Baker Hughes-GE strike a deal with U.S., Australia to complete merger

Baker Hughes and General Electric (GE) have reached an agreement with the U.S. Department of Justice that would allow them to complete their proposed transaction under the U.S. law. In addition, the Australian authorities said they would not oppose the merger.

The companies will establish a new listed company combining the oil and gas business of GE and the whole business of Baker Hughes. The global merger between GE and Baker Hughes is valued at approximately $32 billion.

“Today’s milestone represents significant progress toward creating an oil and gas productivity leader positioned to deliver value for customers, employees and shareholders,” the pair said in a joint statement on the U.S. deal on Monday.

Pursuant to a proposed consent decree filed on Monday in District Court in Washington, D.C., GE has agreed that it will divest its GE Water & Process Technologies business (GE Water) after closing the Baker Hughes transaction.

GE announced in March that it had agreed to sell GE Water to Suez for $3.4 billion. No other remedies are required by Monday’s proposed consent decree, the statement said.

Australia says OK

In a separate statement on Tuesday, the Australian Competition and Consumer Commission said it wouldn’t oppose the proposed acquisition of Baker Hughes by GE.

The ACCC says the merger remedy obtained by the US Department of Justice requiring GE to sell its GE Water business to Suez brings certainty that the sale will occur, removing potential competition concerns in Australia.

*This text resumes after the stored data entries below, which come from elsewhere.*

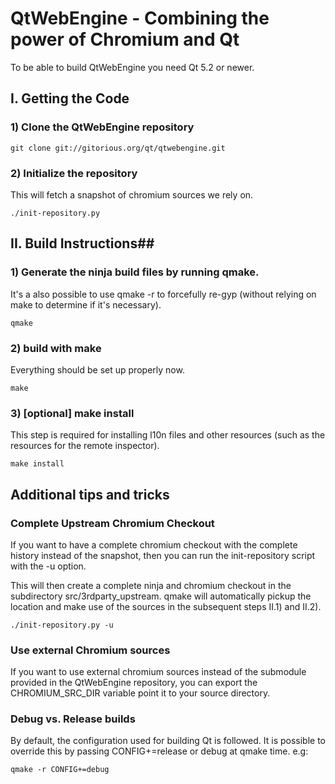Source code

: # QtWebEngine - Combining the power of Chromium and Qt #


To be able to build QtWebEngine you need Qt 5.2 or newer.

## I. Getting the Code ##

### 1) Clone the QtWebEngine repository ###

    git clone git://gitorious.org/qt/qtwebengine.git

### 2) Initialize the repository ###

This will fetch a snapshot of chromium sources we rely on.

    ./init-repository.py

## II. Build Instructions##

### 1) Generate the ninja build files by running qmake. ###

It's a also possible to use qmake -r to forcefully re-gyp (without relying on make to determine if it's necessary).

    qmake

### 2) build with make ###

Everything should be set up properly now.

    make

### 3) [optional] make install ###

This step is required for installing l10n files and other resources (such as the resources for the remote inspector).

    make install

## Additional tips and tricks ##

### Complete Upstream Chromium Checkout ###
If you want to have a complete chromium checkout with the complete history instead of the snapshot,
then you can run the init-repository script with the -u option.

This will then create a complete ninja and chromium checkout in the subdirectory src/3rdparty\_upstream.
qmake will automatically pickup the location and make use of the sources in the subsequent steps II.1) and II.2).

    ./init-repository.py -u

### Use external Chromium sources ###
If you want to use external chromium sources instead of the submodule provided in the QtWebEngine repository,
you can export the CHROMIUM\_SRC\_DIR variable point it to your source directory.

### Debug vs. Release builds ###

By default, the configuration used for building Qt is followed.
It is possible to override this by passing CONFIG+=release or debug at qmake time. e.g:

    qmake -r CONFIG+=debug

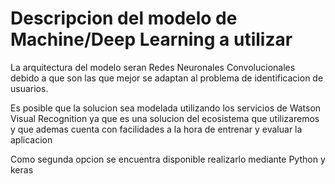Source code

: # Descripcion del modelo de Machine/Deep Learning a utilizar

La arquitectura del modelo seran Redes Neuronales Convolucionales debido a que son las que mejor se adaptan al problema de identificacion de usuarios.

Es posible que la solucion sea modelada utilizando los servicios de Watson Visual Recognition ya que es una solucion del ecosistema que utilizaremos y que ademas cuenta con facilidades a la hora de entrenar y evaluar la aplicacion

Como segunda opcion se encuentra disponible realizarlo mediante Python y keras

In Australia, GE (through GE Water) and Baker Hughes are key suppliers of downstream chemicals, particularly refinery process chemicals. Downstream chemicals are primarily used by the petrochemical and refinery industry to treat water and wastewater to make it suitable for use or disposal.

The ACCC began an investigation into the effect the global merger would have on the Australian market in February 2017.

“Over the course of this merger investigation, we spoke to major customers of both companies, including oil refineries and energy companies,” ACCC Chairman Rod Sims said.

“While the acquisition would increase concentration in some segments of downstream chemicals, we accept the global sale of GE Water to Suez will remove the overlap and resolve those potential concerns.”

The ACCC also determined the proposed acquisition was unlikely to raise competition concerns in the supply of inline inspection and integrity services.

The companies also recently received clearance from the European Commission to complete the transaction, announced in October 2016, without conditions. Baker Hughes scheduled its shareholders vote for June 30 and the pair continues to target a mid-year close.

In related news, GE on Monday named a new chairman and CEO as its current boss is retiring.